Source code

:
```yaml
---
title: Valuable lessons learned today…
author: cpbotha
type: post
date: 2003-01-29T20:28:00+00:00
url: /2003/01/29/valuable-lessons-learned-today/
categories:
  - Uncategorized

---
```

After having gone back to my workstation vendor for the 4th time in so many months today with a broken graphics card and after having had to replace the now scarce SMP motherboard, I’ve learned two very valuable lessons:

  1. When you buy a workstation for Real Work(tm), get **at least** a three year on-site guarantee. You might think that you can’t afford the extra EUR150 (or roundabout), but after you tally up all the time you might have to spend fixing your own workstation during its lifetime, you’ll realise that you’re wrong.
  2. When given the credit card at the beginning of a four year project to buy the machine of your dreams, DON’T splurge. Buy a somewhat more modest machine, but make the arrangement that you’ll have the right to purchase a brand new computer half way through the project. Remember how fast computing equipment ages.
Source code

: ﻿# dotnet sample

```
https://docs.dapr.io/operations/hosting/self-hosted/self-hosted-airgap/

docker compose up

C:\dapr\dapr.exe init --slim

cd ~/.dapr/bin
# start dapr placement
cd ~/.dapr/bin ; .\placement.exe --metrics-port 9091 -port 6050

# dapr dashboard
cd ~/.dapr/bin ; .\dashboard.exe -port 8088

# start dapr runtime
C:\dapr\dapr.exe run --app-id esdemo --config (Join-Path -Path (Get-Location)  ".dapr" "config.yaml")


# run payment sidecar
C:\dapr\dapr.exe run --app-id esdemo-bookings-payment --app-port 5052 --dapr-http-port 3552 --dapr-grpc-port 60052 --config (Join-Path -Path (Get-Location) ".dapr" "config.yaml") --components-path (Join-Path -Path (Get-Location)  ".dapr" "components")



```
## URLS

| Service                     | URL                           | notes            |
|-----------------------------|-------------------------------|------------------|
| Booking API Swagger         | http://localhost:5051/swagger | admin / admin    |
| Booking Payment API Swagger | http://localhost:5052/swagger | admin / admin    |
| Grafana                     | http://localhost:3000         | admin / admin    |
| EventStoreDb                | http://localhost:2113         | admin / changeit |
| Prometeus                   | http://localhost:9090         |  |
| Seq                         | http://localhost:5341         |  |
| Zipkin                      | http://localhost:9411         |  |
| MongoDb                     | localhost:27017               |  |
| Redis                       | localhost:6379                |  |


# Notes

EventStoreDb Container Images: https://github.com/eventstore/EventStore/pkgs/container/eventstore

Problem
Recite the full listing above exactly.

Response
Source code

:
```yaml
---
title: Valuable lessons learned today…
author: cpbotha
type: post
date: 2003-01-29T20:28:00+00:00
url: /2003/01/29/valuable-lessons-learned-today/
categories:
  - Uncategorized

---
```

After having gone back to my workstation vendor for the 4th time in so many months today with a broken graphics card and after having had to replace the now scarce SMP motherboard, I’ve learned two very valuable lessons:

  1. When you buy a workstation for Real Work(tm), get **at least** a three year on-site guarantee. You might think that you can’t afford the extra EUR150 (or roundabout), but after you tally up all the time you might have to spend fixing your own workstation during its lifetime, you’ll realise that you’re wrong.
  2. When given the credit card at the beginning of a four year project to buy the machine of your dreams, DON’T splurge. Buy a somewhat more modest machine, but make the arrangement that you’ll have the right to purchase a brand new computer half way through the project. Remember how fast computing equipment ages.
Source code

: ﻿# dotnet sample

```
https://docs.dapr.io/operations/hosting/self-hosted/self-hosted-airgap/

docker compose up

C:\dapr\dapr.exe init --slim

cd ~/.dapr/bin
# start dapr placement
cd ~/.dapr/bin ; .\placement.exe --metrics-port 9091 -port 6050

# dapr dashboard
cd ~/.dapr/bin ; .\dashboard.exe -port 8088

# start dapr runtime
C:\dapr\dapr.exe run --app-id esdemo --config (Join-Path -Path (Get-Location)  ".dapr" "config.yaml")


# run payment sidecar
C:\dapr\dapr.exe run --app-id esdemo-bookings-payment --app-port 5052 --dapr-http-port 3552 --dapr-grpc-port 60052 --config (Join-Path -Path (Get-Location) ".dapr" "config.yaml") --components-path (Join-Path -Path (Get-Location)  ".dapr" "components")



```
## URLS

| Service                     | URL                           | notes            |
|-----------------------------|-------------------------------|------------------|
| Booking API Swagger         | http://localhost:5051/swagger | admin / admin    |
| Booking Payment API Swagger | http://localhost:5052/swagger | admin / admin    |
| Grafana                     | http://localhost:3000         | admin / admin    |
| EventStoreDb                | http://localhost:2113         | admin / changeit |
| Prometeus                   | http://localhost:9090         |  |
| Seq                         | http://localhost:5341         |  |
| Zipkin                      | http://localhost:9411         |  |
| MongoDb                     | localhost:27017               |  |
| Redis                       | localhost:6379                |  |


# Notes

EventStoreDb Container Images: https://github.com/eventstore/EventStore/pkgs/container/eventstore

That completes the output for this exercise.